> **WORK REQUIRED**:
All lines in the entries below that hold "basic" make up the answer.

> **RECORDS FOR PROCESSING**:
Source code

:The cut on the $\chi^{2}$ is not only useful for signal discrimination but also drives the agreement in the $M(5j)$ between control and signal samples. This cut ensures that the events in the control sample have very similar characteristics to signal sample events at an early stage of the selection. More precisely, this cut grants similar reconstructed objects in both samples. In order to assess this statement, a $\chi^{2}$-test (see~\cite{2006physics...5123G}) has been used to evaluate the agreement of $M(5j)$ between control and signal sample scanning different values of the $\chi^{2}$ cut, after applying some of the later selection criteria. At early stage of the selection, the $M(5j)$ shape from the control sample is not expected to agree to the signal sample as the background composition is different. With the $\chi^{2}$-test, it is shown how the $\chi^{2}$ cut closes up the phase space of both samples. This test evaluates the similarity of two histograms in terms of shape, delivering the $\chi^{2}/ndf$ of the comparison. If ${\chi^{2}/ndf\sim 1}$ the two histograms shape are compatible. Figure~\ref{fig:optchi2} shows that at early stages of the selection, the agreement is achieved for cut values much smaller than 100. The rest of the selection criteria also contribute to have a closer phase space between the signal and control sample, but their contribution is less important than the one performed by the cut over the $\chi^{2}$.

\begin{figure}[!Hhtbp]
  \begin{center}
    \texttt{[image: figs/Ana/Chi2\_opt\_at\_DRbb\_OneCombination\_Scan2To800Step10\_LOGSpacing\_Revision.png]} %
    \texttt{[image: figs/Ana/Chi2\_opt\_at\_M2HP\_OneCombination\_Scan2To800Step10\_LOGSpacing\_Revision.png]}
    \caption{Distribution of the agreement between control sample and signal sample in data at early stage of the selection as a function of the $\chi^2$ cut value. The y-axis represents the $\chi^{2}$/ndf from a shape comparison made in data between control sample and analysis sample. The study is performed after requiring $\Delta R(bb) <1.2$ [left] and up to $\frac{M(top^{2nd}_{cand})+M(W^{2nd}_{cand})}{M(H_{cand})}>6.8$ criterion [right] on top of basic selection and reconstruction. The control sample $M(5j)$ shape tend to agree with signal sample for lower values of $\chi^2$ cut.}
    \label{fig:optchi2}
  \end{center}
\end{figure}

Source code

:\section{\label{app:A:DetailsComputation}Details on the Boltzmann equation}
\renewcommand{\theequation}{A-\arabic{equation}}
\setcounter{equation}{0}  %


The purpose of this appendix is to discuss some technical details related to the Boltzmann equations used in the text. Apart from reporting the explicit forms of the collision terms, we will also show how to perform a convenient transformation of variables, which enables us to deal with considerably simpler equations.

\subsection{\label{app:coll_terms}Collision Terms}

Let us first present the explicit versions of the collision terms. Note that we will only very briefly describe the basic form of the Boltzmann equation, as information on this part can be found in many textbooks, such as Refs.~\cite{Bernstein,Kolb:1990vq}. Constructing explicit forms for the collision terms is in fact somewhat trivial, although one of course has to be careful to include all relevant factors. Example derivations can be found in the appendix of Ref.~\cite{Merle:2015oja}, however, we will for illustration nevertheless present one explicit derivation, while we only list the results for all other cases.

> **SOLUTION BELOW**:
    \caption{Distribution of the agreement between control sample and signal sample in data at early stage of the selection as a function of the $\chi^2$ cut value. The y-axis represents the $\chi^{2}$/ndf from a shape comparison made in data between control sample and analysis sample. The study is performed after requiring $\Delta R(bb) <1.2$ [left] and up to $\frac{M(top^{2nd}_{cand})+M(W^{2nd}_{cand})}{M(H_{cand})}>6.8$ criterion [right] on top of basic selection and reconstruction. The control sample $M(5j)$ shape tend to agree with signal sample for lower values of $\chi^2$ cut.}
Let us first present the explicit versions of the collision terms. Note that we will only very briefly describe the basic form of the Boltzmann equation, as information on this part can be found in many textbooks, such as Refs.~\cite{Bernstein,Kolb:1990vq}. Constructing explicit forms for the collision terms is in fact somewhat trivial, although one of course has to be careful to include all relevant factors. Example derivations can be found in the appendix of Ref.~\cite{Merle:2015oja}, however, we will for illustration nevertheless present one explicit derivation, while we only list the results for all other cases.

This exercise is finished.